Supreme Court of Oklahoma
Sep 15, 1953
1953 OK 210 (Okla. 1953)

Summary

In Hassell v. Workman, 260 P.2d 1081 (Okla. 1953), the Oklahoma Supreme Court held that the district court is vested with judicial discretion to refuse to give effect to a partition right where it appears that continued joint ownership of the property will not be detrimental or intolerable but on the other hand, will work inequitable hardship or oppression upon the co-tenant opposing such action.

Summary of this case from Daughtrey v. Daughtrey

Opinion

No. 35598.

July 7, 1953. Rehearing Denied September 15, 1953.

Appeal from the District Court of Oklahoma County, W.A. Carlile, J.

O.B. Martin, Oklahoma City, for plaintiff in error.

V.P. Crowe, William J. Holloway, Jr., and Embry, Johnson, Crowe, Tolbert Boxley, Oklahoma City, for defendants in error.


In 1945, plaintiff in error and the defendant in error, Robert F. Workman, purchased, along with other property, two adjoining lots in Oklahoma City, with a building thereon suitable for use as a warehouse.
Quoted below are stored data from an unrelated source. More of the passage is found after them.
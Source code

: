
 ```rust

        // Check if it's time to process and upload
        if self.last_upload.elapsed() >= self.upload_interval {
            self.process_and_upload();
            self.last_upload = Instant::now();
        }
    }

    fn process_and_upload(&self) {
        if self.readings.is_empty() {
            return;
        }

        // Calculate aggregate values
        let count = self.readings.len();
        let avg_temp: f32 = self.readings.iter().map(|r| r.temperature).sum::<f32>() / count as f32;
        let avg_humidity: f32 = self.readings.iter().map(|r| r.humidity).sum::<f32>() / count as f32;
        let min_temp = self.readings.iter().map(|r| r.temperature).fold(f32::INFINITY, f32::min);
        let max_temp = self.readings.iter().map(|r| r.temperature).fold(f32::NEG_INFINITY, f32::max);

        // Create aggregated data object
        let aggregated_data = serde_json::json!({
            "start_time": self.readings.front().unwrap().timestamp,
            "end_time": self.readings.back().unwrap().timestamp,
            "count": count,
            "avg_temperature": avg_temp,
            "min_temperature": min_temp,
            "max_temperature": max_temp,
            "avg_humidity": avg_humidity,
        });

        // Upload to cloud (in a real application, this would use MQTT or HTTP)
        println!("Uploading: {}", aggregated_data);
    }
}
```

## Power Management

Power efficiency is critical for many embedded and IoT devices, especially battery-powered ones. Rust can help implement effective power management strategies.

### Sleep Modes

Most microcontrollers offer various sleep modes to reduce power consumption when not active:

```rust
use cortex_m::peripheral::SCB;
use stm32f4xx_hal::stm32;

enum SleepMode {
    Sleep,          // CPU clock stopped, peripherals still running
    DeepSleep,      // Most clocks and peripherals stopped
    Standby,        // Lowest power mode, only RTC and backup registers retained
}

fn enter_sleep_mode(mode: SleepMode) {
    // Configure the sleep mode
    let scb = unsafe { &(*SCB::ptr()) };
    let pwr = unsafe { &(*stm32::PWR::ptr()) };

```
This investment appears to have been in the nature of a joint adventure, wherein plaintiff in error originally furnished all of the money for the purchase price of these properties and title thereto was taken in his name, with the understanding that Workman was to manage them and reimburse his said joint adventurer in one-half of the amount of the original investment and in return receive title to an undivided one-half interest therein. After this arrangement had been fully carried out over a period of several years, with both parties sharing equally in the income therefrom, and all except the warehouse property had been sold, plaintiff in error became dissatisfied and brought this action for a partition of said remaining property in December, 1950. Workman and his wife, hereinafter referred to as defendants, defended said action, on the grounds that a partition of the property would defeat the purpose of the parties in purchasing same, and that plaintiff was then estopped from seeking partition because of a previous agreement had with him not to do so, and that a partition under the circumstances would be an instrument of fraud and oppression. After a trial without a jury, judgment was entered for the defendants without prejudice to the future right of either of the parties to partition the property "upon showing a reasonable change in conditions * * *."
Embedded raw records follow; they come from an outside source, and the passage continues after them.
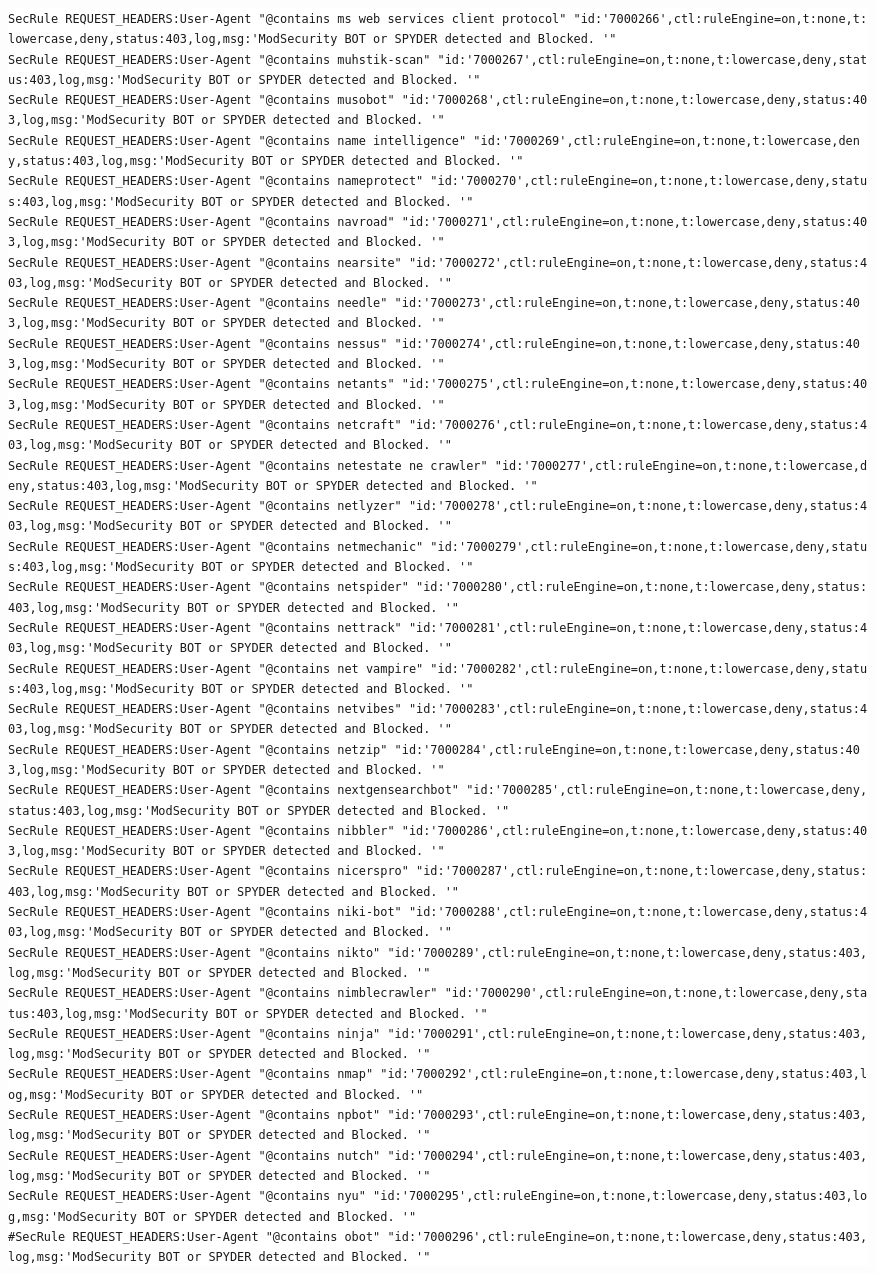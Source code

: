 	SecRule REQUEST_HEADERS:User-Agent "@contains ms web services client protocol" "id:'7000266',ctl:ruleEngine=on,t:none,t:lowercase,deny,status:403,log,msg:'ModSecurity BOT or SPYDER detected and Blocked. '"
	SecRule REQUEST_HEADERS:User-Agent "@contains muhstik-scan" "id:'7000267',ctl:ruleEngine=on,t:none,t:lowercase,deny,status:403,log,msg:'ModSecurity BOT or SPYDER detected and Blocked. '"
	SecRule REQUEST_HEADERS:User-Agent "@contains musobot" "id:'7000268',ctl:ruleEngine=on,t:none,t:lowercase,deny,status:403,log,msg:'ModSecurity BOT or SPYDER detected and Blocked. '"
	SecRule REQUEST_HEADERS:User-Agent "@contains name intelligence" "id:'7000269',ctl:ruleEngine=on,t:none,t:lowercase,deny,status:403,log,msg:'ModSecurity BOT or SPYDER detected and Blocked. '"
	SecRule REQUEST_HEADERS:User-Agent "@contains nameprotect" "id:'7000270',ctl:ruleEngine=on,t:none,t:lowercase,deny,status:403,log,msg:'ModSecurity BOT or SPYDER detected and Blocked. '"
	SecRule REQUEST_HEADERS:User-Agent "@contains navroad" "id:'7000271',ctl:ruleEngine=on,t:none,t:lowercase,deny,status:403,log,msg:'ModSecurity BOT or SPYDER detected and Blocked. '"
	SecRule REQUEST_HEADERS:User-Agent "@contains nearsite" "id:'7000272',ctl:ruleEngine=on,t:none,t:lowercase,deny,status:403,log,msg:'ModSecurity BOT or SPYDER detected and Blocked. '"
	SecRule REQUEST_HEADERS:User-Agent "@contains needle" "id:'7000273',ctl:ruleEngine=on,t:none,t:lowercase,deny,status:403,log,msg:'ModSecurity BOT or SPYDER detected and Blocked. '"
	SecRule REQUEST_HEADERS:User-Agent "@contains nessus" "id:'7000274',ctl:ruleEngine=on,t:none,t:lowercase,deny,status:403,log,msg:'ModSecurity BOT or SPYDER detected and Blocked. '"
	SecRule REQUEST_HEADERS:User-Agent "@contains netants" "id:'7000275',ctl:ruleEngine=on,t:none,t:lowercase,deny,status:403,log,msg:'ModSecurity BOT or SPYDER detected and Blocked. '"
	SecRule REQUEST_HEADERS:User-Agent "@contains netcraft" "id:'7000276',ctl:ruleEngine=on,t:none,t:lowercase,deny,status:403,log,msg:'ModSecurity BOT or SPYDER detected and Blocked. '"
	SecRule REQUEST_HEADERS:User-Agent "@contains netestate ne crawler" "id:'7000277',ctl:ruleEngine=on,t:none,t:lowercase,deny,status:403,log,msg:'ModSecurity BOT or SPYDER detected and Blocked. '"
	SecRule REQUEST_HEADERS:User-Agent "@contains netlyzer" "id:'7000278',ctl:ruleEngine=on,t:none,t:lowercase,deny,status:403,log,msg:'ModSecurity BOT or SPYDER detected and Blocked. '"
	SecRule REQUEST_HEADERS:User-Agent "@contains netmechanic" "id:'7000279',ctl:ruleEngine=on,t:none,t:lowercase,deny,status:403,log,msg:'ModSecurity BOT or SPYDER detected and Blocked. '"
	SecRule REQUEST_HEADERS:User-Agent "@contains netspider" "id:'7000280',ctl:ruleEngine=on,t:none,t:lowercase,deny,status:403,log,msg:'ModSecurity BOT or SPYDER detected and Blocked. '"
	SecRule REQUEST_HEADERS:User-Agent "@contains nettrack" "id:'7000281',ctl:ruleEngine=on,t:none,t:lowercase,deny,status:403,log,msg:'ModSecurity BOT or SPYDER detected and Blocked. '"
	SecRule REQUEST_HEADERS:User-Agent "@contains net vampire" "id:'7000282',ctl:ruleEngine=on,t:none,t:lowercase,deny,status:403,log,msg:'ModSecurity BOT or SPYDER detected and Blocked. '"
	SecRule REQUEST_HEADERS:User-Agent "@contains netvibes" "id:'7000283',ctl:ruleEngine=on,t:none,t:lowercase,deny,status:403,log,msg:'ModSecurity BOT or SPYDER detected and Blocked. '"
	SecRule REQUEST_HEADERS:User-Agent "@contains netzip" "id:'7000284',ctl:ruleEngine=on,t:none,t:lowercase,deny,status:403,log,msg:'ModSecurity BOT or SPYDER detected and Blocked. '"
	SecRule REQUEST_HEADERS:User-Agent "@contains nextgensearchbot" "id:'7000285',ctl:ruleEngine=on,t:none,t:lowercase,deny,status:403,log,msg:'ModSecurity BOT or SPYDER detected and Blocked. '"
	SecRule REQUEST_HEADERS:User-Agent "@contains nibbler" "id:'7000286',ctl:ruleEngine=on,t:none,t:lowercase,deny,status:403,log,msg:'ModSecurity BOT or SPYDER detected and Blocked. '"
	SecRule REQUEST_HEADERS:User-Agent "@contains nicerspro" "id:'7000287',ctl:ruleEngine=on,t:none,t:lowercase,deny,status:403,log,msg:'ModSecurity BOT or SPYDER detected and Blocked. '"
	SecRule REQUEST_HEADERS:User-Agent "@contains niki-bot" "id:'7000288',ctl:ruleEngine=on,t:none,t:lowercase,deny,status:403,log,msg:'ModSecurity BOT or SPYDER detected and Blocked. '"
	SecRule REQUEST_HEADERS:User-Agent "@contains nikto" "id:'7000289',ctl:ruleEngine=on,t:none,t:lowercase,deny,status:403,log,msg:'ModSecurity BOT or SPYDER detected and Blocked. '"
	SecRule REQUEST_HEADERS:User-Agent "@contains nimblecrawler" "id:'7000290',ctl:ruleEngine=on,t:none,t:lowercase,deny,status:403,log,msg:'ModSecurity BOT or SPYDER detected and Blocked. '"
	SecRule REQUEST_HEADERS:User-Agent "@contains ninja" "id:'7000291',ctl:ruleEngine=on,t:none,t:lowercase,deny,status:403,log,msg:'ModSecurity BOT or SPYDER detected and Blocked. '"
	SecRule REQUEST_HEADERS:User-Agent "@contains nmap" "id:'7000292',ctl:ruleEngine=on,t:none,t:lowercase,deny,status:403,log,msg:'ModSecurity BOT or SPYDER detected and Blocked. '"
	SecRule REQUEST_HEADERS:User-Agent "@contains npbot" "id:'7000293',ctl:ruleEngine=on,t:none,t:lowercase,deny,status:403,log,msg:'ModSecurity BOT or SPYDER detected and Blocked. '"
	SecRule REQUEST_HEADERS:User-Agent "@contains nutch" "id:'7000294',ctl:ruleEngine=on,t:none,t:lowercase,deny,status:403,log,msg:'ModSecurity BOT or SPYDER detected and Blocked. '"
	SecRule REQUEST_HEADERS:User-Agent "@contains nyu" "id:'7000295',ctl:ruleEngine=on,t:none,t:lowercase,deny,status:403,log,msg:'ModSecurity BOT or SPYDER detected and Blocked. '"
	#SecRule REQUEST_HEADERS:User-Agent "@contains obot" "id:'7000296',ctl:ruleEngine=on,t:none,t:lowercase,deny,status:403,log,msg:'ModSecurity BOT or SPYDER detected and Blocked. '"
In this appeal from said judgment, plaintiff takes the position that under our statutes authorizing partition of real estate he was entitled to the relief he sought as a matter of absolute right under the authority of Wolfe v. Stanford, 179 Okla. 27, 64 P.2d 335, as applied to the evidence in this case. He maintains that the evidence is insufficient to sustain the defendants' burden of proof that he agreed to forego his statutory right of partition or that such a separation of his and defendants' one-half interests would work any fraud or oppression on them.

The undisputed facts are that the total purchase price of all of the properties purchased at one and the same time was $34,700. The total price at which they, other than the warehouse property, were later sold was $25,000, leaving a total investment in said remaining premises here involved, of $9,733.56. The defendant Workman, testified that when he went to plaintiff's office to deliver to him his check for one-half of this sum as payment for his undivided one-half interest, he and plaintiff discussed the advisability of arranging a physical separation of their half interests in the premises. Said defendant further testified that he suggested "that sometime later somebody might acquire a half interest, upon the death of either of us, and they might get partition suits on it." He further testified: "We both agreed that we had nothing to worry about, * * * He said and I agreed that there would be no partition suits brought by either one of us." When plaintiff was interrogated about such a conversation, he replied, in substance, that he did not remember such things being said.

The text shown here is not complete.